Il s'agissait d'un énorme défi à relever et nous avons partagé la responsabilité de le résoudre. Le gouvernement fédéral avait bien son propre mécanisme de pensions de la vieillesse mais les provinces étaient, quant à elles, principalement responsables en matière de santé, de bien-être et de logement. Le gouvernement du Canada a travaillé de concert avec les provinces et, par le biais de la législature, a pu s'attaquer au problème de la pauvreté des aînés grâce à la souplesse et à la créativité de notre régime fédéral. Nous avons alors démontré que nous avons plus en commun que nous ne voulons l'admettre, et que nos différences sont moins importantes que nous le laissons croire. La Saskatchewan a ouvert la voie en matière d'assurance-santé, le Québec a oeuvré efficacement dans le domaine des pensions, tandis que l'Ontario et le Nouveau-Brunswick ont innové en matière de logement. C'est toutefois le gouvernement du Canada qui a imprimé la direction nationale nécessaire pour faire en sorte que la créativité déployée individuellement par les provinces bénéficie à tous les Canadiens et Canadiennes.
Aujourd'hui, le taux de pauvreté chez les aînés représente moins du tiers de ce qu'il était, il y a une génération à peine. Lorsque les Nations unies affirment que le Canada est le pays où l'ont vit le mieux, c'est parce que nos aînés vivent maintenant plus longtemps et dans une plus grande aisance financière. Au cours de ce mandat, notre gouvernement assurera la sécurité des aînés pour l'avenir. Dès cet automne, nous déposerons un projet de loi relatif à la viabilité du Régime de pensions du Canada et de la Prestation aux aînés. Le Canada deviendra ainsi le premier pays du G7 dont le régime public de pensions sera viable et abordable à l'aube du nouveau millénaire.

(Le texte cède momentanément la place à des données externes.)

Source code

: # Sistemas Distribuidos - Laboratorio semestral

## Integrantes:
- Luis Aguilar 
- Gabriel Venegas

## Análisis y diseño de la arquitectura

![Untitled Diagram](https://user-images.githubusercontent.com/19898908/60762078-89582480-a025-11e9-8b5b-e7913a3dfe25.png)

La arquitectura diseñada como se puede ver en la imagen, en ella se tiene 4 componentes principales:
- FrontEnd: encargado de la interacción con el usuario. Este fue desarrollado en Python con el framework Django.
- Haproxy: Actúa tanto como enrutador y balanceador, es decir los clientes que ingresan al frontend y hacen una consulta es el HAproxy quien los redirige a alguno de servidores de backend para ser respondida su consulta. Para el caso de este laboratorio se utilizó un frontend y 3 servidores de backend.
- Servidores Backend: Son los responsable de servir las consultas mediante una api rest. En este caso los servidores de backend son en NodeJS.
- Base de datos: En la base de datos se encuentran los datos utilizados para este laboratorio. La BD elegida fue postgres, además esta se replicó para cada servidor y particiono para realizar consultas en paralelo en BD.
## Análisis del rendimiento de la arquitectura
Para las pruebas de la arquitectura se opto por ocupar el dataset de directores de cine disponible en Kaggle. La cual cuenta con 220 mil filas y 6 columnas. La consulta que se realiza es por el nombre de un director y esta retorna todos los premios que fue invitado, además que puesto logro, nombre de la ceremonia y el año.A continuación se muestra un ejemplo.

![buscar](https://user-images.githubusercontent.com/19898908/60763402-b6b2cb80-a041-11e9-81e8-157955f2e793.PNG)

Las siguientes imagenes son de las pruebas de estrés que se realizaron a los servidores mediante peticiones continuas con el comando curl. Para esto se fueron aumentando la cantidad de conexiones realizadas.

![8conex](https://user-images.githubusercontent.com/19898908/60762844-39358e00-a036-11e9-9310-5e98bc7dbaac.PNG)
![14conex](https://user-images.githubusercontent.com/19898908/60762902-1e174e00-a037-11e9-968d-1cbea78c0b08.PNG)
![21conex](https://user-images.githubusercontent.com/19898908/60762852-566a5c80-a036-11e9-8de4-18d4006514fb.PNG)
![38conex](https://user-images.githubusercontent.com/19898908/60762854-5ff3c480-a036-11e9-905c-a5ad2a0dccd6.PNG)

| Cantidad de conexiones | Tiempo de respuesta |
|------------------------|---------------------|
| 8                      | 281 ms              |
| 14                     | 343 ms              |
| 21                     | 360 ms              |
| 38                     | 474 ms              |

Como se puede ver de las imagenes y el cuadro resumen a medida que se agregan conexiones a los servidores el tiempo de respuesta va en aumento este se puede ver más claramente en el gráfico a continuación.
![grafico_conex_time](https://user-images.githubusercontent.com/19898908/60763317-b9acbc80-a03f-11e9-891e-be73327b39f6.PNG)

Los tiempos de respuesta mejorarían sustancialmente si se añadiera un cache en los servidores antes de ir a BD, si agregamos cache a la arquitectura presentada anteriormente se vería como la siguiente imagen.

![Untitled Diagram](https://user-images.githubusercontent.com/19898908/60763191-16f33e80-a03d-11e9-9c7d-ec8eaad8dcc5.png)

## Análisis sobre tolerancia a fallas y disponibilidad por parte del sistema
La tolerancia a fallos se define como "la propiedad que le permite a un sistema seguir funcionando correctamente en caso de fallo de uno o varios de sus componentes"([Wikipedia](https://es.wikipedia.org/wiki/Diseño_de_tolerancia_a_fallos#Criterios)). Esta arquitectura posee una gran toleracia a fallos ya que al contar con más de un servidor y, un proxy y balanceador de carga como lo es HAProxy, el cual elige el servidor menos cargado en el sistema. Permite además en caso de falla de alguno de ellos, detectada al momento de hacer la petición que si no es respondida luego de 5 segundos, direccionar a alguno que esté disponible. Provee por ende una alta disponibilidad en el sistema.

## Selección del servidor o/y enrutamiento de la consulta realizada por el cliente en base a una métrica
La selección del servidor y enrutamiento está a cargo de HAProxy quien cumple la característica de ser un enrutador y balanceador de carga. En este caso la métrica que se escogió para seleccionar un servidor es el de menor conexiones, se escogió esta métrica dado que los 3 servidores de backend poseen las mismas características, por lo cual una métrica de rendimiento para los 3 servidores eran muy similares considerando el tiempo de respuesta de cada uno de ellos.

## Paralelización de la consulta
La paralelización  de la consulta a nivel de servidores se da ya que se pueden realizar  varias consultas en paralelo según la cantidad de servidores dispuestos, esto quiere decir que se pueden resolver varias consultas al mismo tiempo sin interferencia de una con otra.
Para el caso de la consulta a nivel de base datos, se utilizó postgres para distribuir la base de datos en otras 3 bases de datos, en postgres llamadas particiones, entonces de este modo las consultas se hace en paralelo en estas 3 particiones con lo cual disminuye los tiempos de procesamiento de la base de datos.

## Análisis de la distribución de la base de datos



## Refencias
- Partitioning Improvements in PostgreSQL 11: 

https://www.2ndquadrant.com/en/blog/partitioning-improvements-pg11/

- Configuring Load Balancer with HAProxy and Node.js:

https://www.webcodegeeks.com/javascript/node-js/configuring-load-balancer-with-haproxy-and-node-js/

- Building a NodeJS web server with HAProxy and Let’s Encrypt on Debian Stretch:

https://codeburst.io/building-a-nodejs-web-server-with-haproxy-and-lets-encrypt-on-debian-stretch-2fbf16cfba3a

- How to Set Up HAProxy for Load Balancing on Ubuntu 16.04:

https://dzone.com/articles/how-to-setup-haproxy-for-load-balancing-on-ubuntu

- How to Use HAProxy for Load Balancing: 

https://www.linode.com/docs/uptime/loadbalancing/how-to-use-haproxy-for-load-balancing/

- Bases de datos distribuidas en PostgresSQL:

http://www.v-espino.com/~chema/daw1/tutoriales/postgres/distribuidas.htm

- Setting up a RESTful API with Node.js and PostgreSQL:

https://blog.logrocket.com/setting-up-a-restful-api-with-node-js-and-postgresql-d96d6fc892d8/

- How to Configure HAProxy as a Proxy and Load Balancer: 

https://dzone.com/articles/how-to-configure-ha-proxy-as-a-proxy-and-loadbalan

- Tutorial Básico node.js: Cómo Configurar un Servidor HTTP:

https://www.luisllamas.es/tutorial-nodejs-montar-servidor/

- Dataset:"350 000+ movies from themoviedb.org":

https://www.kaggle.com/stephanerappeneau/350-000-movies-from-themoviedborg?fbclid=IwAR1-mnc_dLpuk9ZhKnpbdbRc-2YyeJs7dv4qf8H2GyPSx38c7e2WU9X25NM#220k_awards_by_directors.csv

Tout comme nous avons été en mesure de régler les problèmes relatifs à la santé et à la pauvreté des aînés, nous devons aujourd'hui nous attaquer à un problème auquel fait face une nouvelle génération de Canadiens. Il s'agit de la génération à laquelle nous léguerons le Canada au début du nouveau millénaire - nos enfants et nos petits-enfants. Le jugement qu'ils porteront sur notre génération dépendra de la façon dont nous les aurons préparés en fonction du XXIe siècle.
Les campagnes électorales sont captivantes, pour moi comme pour nous tous, parce qu'elles nous donnent l'occasion de rencontrer une grande diversité de Canadiens et de Canadiennes. Mon épouse a observé que je suis encore plus captivé lorsque je discute avec des jeunes. Les aspirations et les rêves de la jeunesse canadienne sont pour moi une source d'inspiration, mais lors des récentes campagnes j'ai trop entendu la peur se mêler à leurs rêves. M. le Président, permettez- moi de dire en toute franchise que nous avons beaucoup de travail à faire. Avec la crise budgétaire qui tire à sa fin, notre gouvernement a une plus grande marge de manoeuvre. Comme le ministre des Finances l'a déclaré dans son dernier budget, « ...un gouvernement libéré du fardeau du déficit n'est pas un gouvernement libéré de ses responsabilités. C'est, tout au contraire, un gouvernement capable de mieux s'en acquitter ». Et notre plus importante responsabilité est celle que nous avons envers les jeunes, l'avenir même du Canada. Lorsque je revois l'espoir quelque peu troublé qui brillait dans les yeux des jeunes gens que j'ai rencontrés cet été, je suis encore plus déterminé à faire en sorte que notre gouvernement ne se défilera pas devant ses responsabilités et ses possibilités.
Comme chacun de nous, je sais que la pauvreté est le facteur qui nuit le plus à un bon départ dans la vie, aussi bien dans une collectivité autochtone qu'en plein coeur de Vancouver, de Toronto, de Montréal ou d'Halifax. L'amour parental, le soutien familial et des collectivités saines sont certes des antidotes aux blessures qu'inflige la pauvreté, mais ce n'est pas assez. La population a également besoin de notre aide. En investissant dès à présent dans le bien-être des enfants d'aujourd'hui, nous renforcerons à long terme les tissus social et économique de notre société.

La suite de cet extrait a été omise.